Big, brawny and surprisingly heartfelt, everyone's favourite guilty pleasure franchise continues on its roll.
The Fast and the Furious franchise has come a long way since the LA set street racing first instalment way back in 2001. From the Marilyn Manson soundtracked mob bust intercut with a Vin Diesel-Michelle Rodriguez make out scene of The Fast and the Furious, to Dwayne Johnson taking out a drone with an ambulance in 2015’s Furious 7, it’s undergone quite the change and become arguably the definitive action franchise of the 21st century. In Fast & Furious 8 the family are back for their eighth outing and this time they’re up against ruthless hacker Cipher (Charlize Theron) and their de facto patriarch turncoat Dominic Toretto (Vin Diesel) in a battle that will test them like nothing before.
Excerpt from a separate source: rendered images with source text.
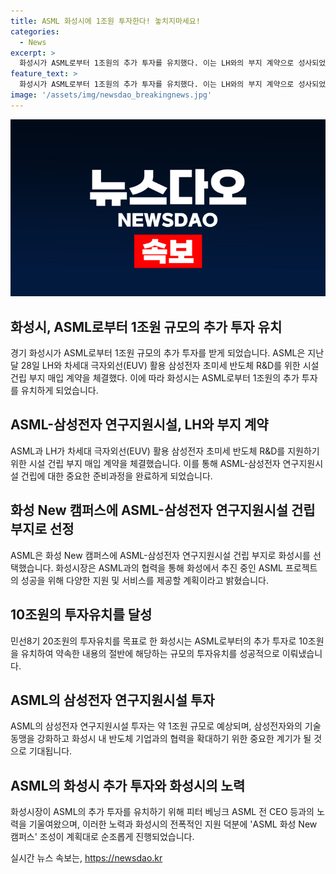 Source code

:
 ```yaml
---
title: ASML 화성시에 1조원 투자한다! 놓치지마세요!
categories:
  - News
excerpt: >
  화성시가 ASML로부터 1조원의 추가 투자를 유치했다. 이는 LH와의 부지 계약으로 성사되었으며, 정명근 화성시장은 ASML의 연구지원시설 투자에 대한 감사를 표했다. ASML의 투자로 화성시는 민선8기 20조원 투자유치 약속의 절반인 10조원을 달성했다. 또한, ASML 부사장은 삼성전자와의 기술동맹 및 화성시 반도체 기업과의 협력 강화를 기대했다. 반면에, ASML의 추가 투자 결정에는 화성시, 경기도, LH, 한국전력공사 등의 협력이 이끌어냈다.
feature_text: >
  화성시가 ASML로부터 1조원의 추가 투자를 유치했다. 이는 LH와의 부지 계약으로 성사되었으며, 정명근 화성시장은 ASML의 연구지원시설 투자에 대한 감사를 표했다. ASML의 투자로 화성시는 민선8기 20조원 투자유치 약속의 절반인 10조원을 달성했다. 또한, ASML 부사장은 삼성전자와의 기술동맹 및 화성시 반도체 기업과의 협력 강화를 기대했다. 반면에, ASML의 추가 투자 결정에는 화성시, 경기도, LH, 한국전력공사 등의 협력이 이끌어냈다.
image: '/assets/img/newsdao_breakingnews.jpg'
---
```


<p><img src="/assets/img/newsdao_breakingnews.jpg" alt="koreaapp 속보" /></p>

<h2 data-ke-size="size26">화성시, ASML로부터 1조원 규모의 추가 투자 유치</h2>

<p data-ke-size="size16">경기 화성시가 ASML로부터 1조원 규모의 추가 투자를 받게 되었습니다. ASML은 지난달 28일 LH와 차세대 극자외선(EUV) 활용 삼성전자 초미세 반도체 R&D를 위한 시설 건립 부지 매입 계약을 체결했다. 이에 따라 화성시는 ASML로부터 1조원의 추가 투자를 유치하게 되었습니다.</p>

<h2 data-ke-size="size26">ASML-삼성전자 연구지원시설, LH와 부지 계약</h2>

<p data-ke-size="size16">ASML과 LH가 차세대 극자외선(EUV) 활용 삼성전자 초미세 반도체 R&D를 지원하기 위한 시설 건립 부지 매입 계약을 체결했습니다. 이를 통해 ASML-삼성전자 연구지원시설 건립에 대한 중요한 준비과정을 완료하게 되었습니다.</p>

<h2 data-ke-size="size26">화성 New 캠퍼스에 ASML-삼성전자 연구지원시설 건립 부지로 선정</h2>

<p data-ke-size="size16">ASML은 화성 New 캠퍼스에 ASML-삼성전자 연구지원시설 건립 부지로 화성시를 선택했습니다. 화성시장은 ASML과의 협력을 통해 화성에서 추진 중인 ASML 프로젝트의 성공을 위해 다양한 지원 및 서비스를 제공할 계획이라고 밝혔습니다.</p>

<h2 data-ke-size="size26">10조원의 투자유치를 달성</h2>

<p data-ke-size="size16">민선8기 20조원의 투자유치를 목표로 한 화성시는 ASML로부터의 추가 투자로 10조원을 유치하여 약속한 내용의 절반에 해당하는 규모의 투자유치를 성공적으로 이뤄냈습니다.</p>

<h2 data-ke-size="size26">ASML의 삼성전자 연구지원시설 투자</h2>

<p data-ke-size="size16">ASML의 삼성전자 연구지원시설 투자는 약 1조원 규모로 예상되며, 삼성전자와의 기술동맹을 강화하고 화성시 내 반도체 기업과의 협력을 확대하기 위한 중요한 계기가 될 것으로 기대됩니다.</p>

<h2 data-ke-size="size26">ASML의 화성시 추가 투자와 화성시의 노력</h2>

<p data-ke-size="size16">화성시장이 ASML의 추가 투자를 유치하기 위해 피터 베닝크 ASML 전 CEO 등과의 노력을 기울여왔으며, 이러한 노력과 화성시의 전폭적인 지원 덕분에 'ASML 화성 New 캠퍼스' 조성이 계획대로 순조롭게 진행되었습니다.</p>
실시간 뉴스 속보는, <a href="https://newsdao.kr" rel="dofollow">https://newsdao.kr</a>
In a much different and far deeper incarnation of Toretto, Diesel provides perhaps his strongest work as the franchise’s star throughout Dom’s internal struggles and turmoil, inevitably Michelle Rodriguez finds herself up against her man and her performance works in a similarly strong way as Diesel’s. Fast & Furious 8 is deceptively human, Diesel and Rodriquez are a big part of this. Ludacris and Tyrese continue their charming and charismatic work, proving again to be great comedic foils for one another and relief for the film, Nathalie Emmanuel is dropped into their relationship and the family on the whole to entertaining effect. But it’s the alpha male mano a mano between Dwayne Johnson and Jason Statham that steals the show. It’s perhaps Johnson’s best performance of the character since his introduction in Fast Five and Statham gets plenty more to do in comparison to his fairly limited tough guy villain role from Furious 7, their back and forths are funny and dripping with manliness that you can’t help but wish to boil over. But Statham gets his chance to snatch the spotlight away from Johnson in the third act, I won’t spoil what happens but Statham finds a new partner with whom to stake a claim to the year’s best on-screen duo. Theron’s Cipher is suitably ruthless and cold, giving the franchise the villain it needs this far into its run, perhaps by Theron’s standards it could possibly be a bit of a sleepwalk but it fits the film perfectly. The deceptive humanity of this latest instalment translates into a whole lot of heart too, in and among the darker tone and rougher edges, Fast & Furious 8 is a startling touching.
Fear not: Fast & Furious 8 manages to up the ante and even possibly match the insane action packed heights of Vin Diesel driving a sports car between skyscrapers of the seventh instalment and the infamous world’s longest runway from the sixth film. It’s cars, cars and more cars, particularly when the gang head to New York, which should appease longtime fans and the explosions come in the truck load. It’s carnage, bedlam, mayhem… there aren’t really enough superlatives to throw at director F. Gary Gray and the family to sum it up, but it’s loud and proud in all that it does, F&F‘s action is at the stage now that it’s futile to doubt it, go along with the gang and you’ll have an exhilarating time.
There are obviously some typical F&F problems here and there, it’s a little rushed into the premise, there’s a bit of filling in the gaps that needs to be done (a given if the rumours of the original near three-hour cut are to be believed) and some of the performances don’t quite hit (*cough*Scott Eastwood*cough*). But alas none of it matters when Fast & Furious 8 hits every expected beat and fulfils every expectation of the franchise, it’s a gloriously entertaining popcorn blockbuster. Family is everything and Fast & Furious 8 is a blast.
Fast & Furious 8, directed by F. Gary Gray, is distributed by Universal Pictures. Certificate 12a.